Comme prévu, le samedi 2 juin la Cour pénale du Caire a rendu son verdict dans l'affaire de l'ex-président égyptien Hosni Moubarak. Ce dernier a été reconnu coupable d'avoir causé la mort de manifestants au cours de l'émeute de janvier 2011 et a été condamné à la prison à vie. La même sentence a été rendue dans l'affaire de l'ex-ministre égyptien de l'Intérieur Habib el-Adli. Tous ses adjoints, également impliqués dans le procès, ont été disculpés.

Les faits de corruption contre les deux fils de l'ancien président égyptien, Alaa et Gamal, ont été prescrits. Toutefois, les deux hommes n'ont pas été remis en liberté: de nouveaux procès ont été intentés conte eux.

Hosni Moubarak a gouverné l'Egypte durant près de 30 ans, entre 1981 et 2011. Sa gouvernance a été longue et son pouvoir pratiquement illimité, ce qui lui a valu dans le peuple le surnom de pharaon.

Les Arabes de la rue: certains jubilent, d'autres fulminent

La réaction des Egyptiens ne s'est pas fait attendre. D'autant plus que l'audience du tribunal avait été diffusée en direct par la télévision égyptienne et par les chaînes d'information internationales.

En apprenant la condamnation de Moubarak, ses adversaires les plus farouches présents dans la salle se sont rués sur les partisans peu nombreux de l'ex-président.

Leur exemple a été imité par ceux qui avaient suivi la diffusion du procès en s'attroupant devant les écrans géants dans les rues et les places du centre-ville de la capitale égyptienne. Dans divers arrondissement du Caire, d'Alexandrie, de Suez et d'autres villes égyptiennes des manifestations de masse ont eu lieu. Leur participants soit jubilaient, soit exigeaient la peine de mort par pendaison pour Hosni Moubarak.

Rappelons que les dispersions violentes des manifestations du peuple en janvier et février 2011 ont fait plus de 800 morts et plusieurs milliers de blessés.

Les raisons du verdict

En prononçant le verdict, le juge principal, Ahmed Rifaat, a souligné que le procès de dix mois avait été juste. Il a qualifié les trois décennies de gouvernance de Hosni Moubarak de "30 ans de ténèbres" et les révolutionnaires de "fils de la nation qui [avaient] pacifiquement combattu pour la liberté et la justice."

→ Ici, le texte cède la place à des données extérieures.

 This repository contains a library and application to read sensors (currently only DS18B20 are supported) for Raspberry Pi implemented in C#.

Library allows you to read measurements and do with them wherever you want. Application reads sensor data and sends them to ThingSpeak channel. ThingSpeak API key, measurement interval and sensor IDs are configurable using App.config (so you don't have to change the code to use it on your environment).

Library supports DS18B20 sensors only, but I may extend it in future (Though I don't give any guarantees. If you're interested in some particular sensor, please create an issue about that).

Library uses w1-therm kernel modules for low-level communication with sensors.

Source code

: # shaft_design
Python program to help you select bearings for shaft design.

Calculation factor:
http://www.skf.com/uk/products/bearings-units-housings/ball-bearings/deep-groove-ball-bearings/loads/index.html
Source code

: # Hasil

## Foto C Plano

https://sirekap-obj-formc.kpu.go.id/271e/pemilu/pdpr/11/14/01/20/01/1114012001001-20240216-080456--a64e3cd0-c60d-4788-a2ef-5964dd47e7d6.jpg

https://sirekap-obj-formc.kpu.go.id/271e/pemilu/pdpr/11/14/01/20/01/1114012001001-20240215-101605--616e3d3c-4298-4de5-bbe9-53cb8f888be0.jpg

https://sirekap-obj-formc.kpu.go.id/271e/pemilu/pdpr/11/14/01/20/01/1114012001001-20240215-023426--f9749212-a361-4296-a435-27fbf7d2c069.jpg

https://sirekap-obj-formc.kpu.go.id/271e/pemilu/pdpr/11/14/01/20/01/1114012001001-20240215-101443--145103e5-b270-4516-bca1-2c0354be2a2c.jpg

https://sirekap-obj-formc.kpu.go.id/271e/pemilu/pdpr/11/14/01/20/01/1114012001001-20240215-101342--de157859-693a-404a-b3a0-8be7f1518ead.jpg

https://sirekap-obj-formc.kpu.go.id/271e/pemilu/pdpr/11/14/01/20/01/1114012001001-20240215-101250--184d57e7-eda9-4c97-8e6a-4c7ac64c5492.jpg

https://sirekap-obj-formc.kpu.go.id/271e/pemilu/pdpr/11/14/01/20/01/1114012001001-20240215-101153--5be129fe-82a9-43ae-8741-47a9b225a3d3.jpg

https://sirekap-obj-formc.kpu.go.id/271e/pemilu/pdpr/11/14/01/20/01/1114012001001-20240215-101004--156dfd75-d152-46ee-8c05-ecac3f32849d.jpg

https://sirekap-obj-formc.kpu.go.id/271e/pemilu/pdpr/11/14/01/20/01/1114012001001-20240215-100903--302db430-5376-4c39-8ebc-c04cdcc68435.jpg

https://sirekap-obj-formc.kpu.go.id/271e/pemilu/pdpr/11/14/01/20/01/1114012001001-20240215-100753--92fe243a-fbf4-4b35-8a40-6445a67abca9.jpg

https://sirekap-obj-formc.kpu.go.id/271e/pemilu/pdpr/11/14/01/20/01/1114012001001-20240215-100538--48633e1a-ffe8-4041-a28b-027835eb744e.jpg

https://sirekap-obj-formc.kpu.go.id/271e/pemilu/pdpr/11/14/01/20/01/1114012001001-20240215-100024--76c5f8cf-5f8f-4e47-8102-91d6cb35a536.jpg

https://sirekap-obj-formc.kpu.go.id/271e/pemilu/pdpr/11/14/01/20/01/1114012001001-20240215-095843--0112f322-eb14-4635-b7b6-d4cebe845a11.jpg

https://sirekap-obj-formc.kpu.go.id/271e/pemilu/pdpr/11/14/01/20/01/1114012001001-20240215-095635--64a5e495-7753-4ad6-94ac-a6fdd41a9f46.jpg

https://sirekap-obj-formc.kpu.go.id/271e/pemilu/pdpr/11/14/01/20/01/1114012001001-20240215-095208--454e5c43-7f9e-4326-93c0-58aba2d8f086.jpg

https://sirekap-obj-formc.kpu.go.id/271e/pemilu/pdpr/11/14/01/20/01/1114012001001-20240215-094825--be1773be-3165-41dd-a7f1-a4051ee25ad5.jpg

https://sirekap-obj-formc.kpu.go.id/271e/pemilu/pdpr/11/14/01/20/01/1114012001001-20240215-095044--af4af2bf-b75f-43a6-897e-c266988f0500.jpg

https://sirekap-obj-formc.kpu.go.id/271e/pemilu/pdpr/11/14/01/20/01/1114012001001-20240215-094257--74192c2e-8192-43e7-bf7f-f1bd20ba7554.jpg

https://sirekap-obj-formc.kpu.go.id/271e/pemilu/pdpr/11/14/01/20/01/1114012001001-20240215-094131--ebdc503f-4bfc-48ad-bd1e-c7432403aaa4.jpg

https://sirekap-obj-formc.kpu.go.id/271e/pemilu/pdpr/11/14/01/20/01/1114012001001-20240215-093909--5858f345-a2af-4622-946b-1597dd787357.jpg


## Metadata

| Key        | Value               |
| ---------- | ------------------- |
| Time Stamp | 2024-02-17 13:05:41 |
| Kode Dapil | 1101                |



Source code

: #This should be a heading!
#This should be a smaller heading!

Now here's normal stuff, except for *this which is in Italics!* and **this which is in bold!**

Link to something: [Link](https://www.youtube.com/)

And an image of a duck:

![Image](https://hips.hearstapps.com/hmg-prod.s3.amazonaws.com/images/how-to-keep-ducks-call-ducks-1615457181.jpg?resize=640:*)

Le principal crime de Hosni Moubarak et de Habib el-Adli a été, selon le juge, de ne pas avoir empêché les forces de l'ordre de tuer des manifestants désarmés."

Cependant, le tribunal a refusé de condamner les accusés à la peine de mort exigée par le procureur. C'était sans doute une expression d'humanisme et de clémence envers l'ex-dictateur.

A la différence de Kadhafi, qui avait littéralement largué des bombes sur les têtes des manifestants à Tripoli, Hosni Moubarak s'est seulement limité au début à ne pas empêcher les forces de l'ordre d'utiliser les armes à feu, et il leur a ensuite transmis le pouvoir sous la pression de l'armée en espérant probablement leur miséricorde. Toutefois, il n'avait certainement pas prévu que les militaires sous la forte pression des islamistes ne pourraient ou ne voudraient pas le défendre.

Le premier tour de l'élection présidentielle en Egypte a clairement montré que la majorité de la population sympathisait avec les Frères musulmans. Leur membre, Mohamed Morsi, sera très probablement élu président le 17 juin.

Or on sait que les islamistes ont de vieux comptes à régler avec Moubarak. Pratiquement tous les leaders des Frères musulmans ont purgé des peines de prison et certains ont été exécutés. L'acquittement de Hosni Moubarak aurait pu faire plonger l'Egypte dans une nouvelle révolution dont personne n'a besoin dans la conjoncture politique actuelle: ni les islamistes, ni l'armée, ni la bureaucratie de l'ancien régime dont les juges constituent une partie

Cette bureaucratie est contrainte d'afficher un maximum de loyauté envers les islamistes pour éviter de se retrouver à son tour sur le banc des accusés.

D'autre part, la peine de mort pour Moubarak aurait pu renforcer les positions des adversaires des Frères musulmans et consolider l'"opposition laïque" autour du second candidat à la présidence, Ahmed Shafik, considéré par la population comme un homme de confiance de Moubarak.

Ainsi, le tribunal a pris la décision la moins conflictuelle possible et qui, dans l'ensemble, arrange tout le monde. Certes, les avocats de l'ex-président ont déclaré qu'ils feraient appel du verdict, mais la révision du procès est peu probable avant l'élection d'un nouveau président de la république.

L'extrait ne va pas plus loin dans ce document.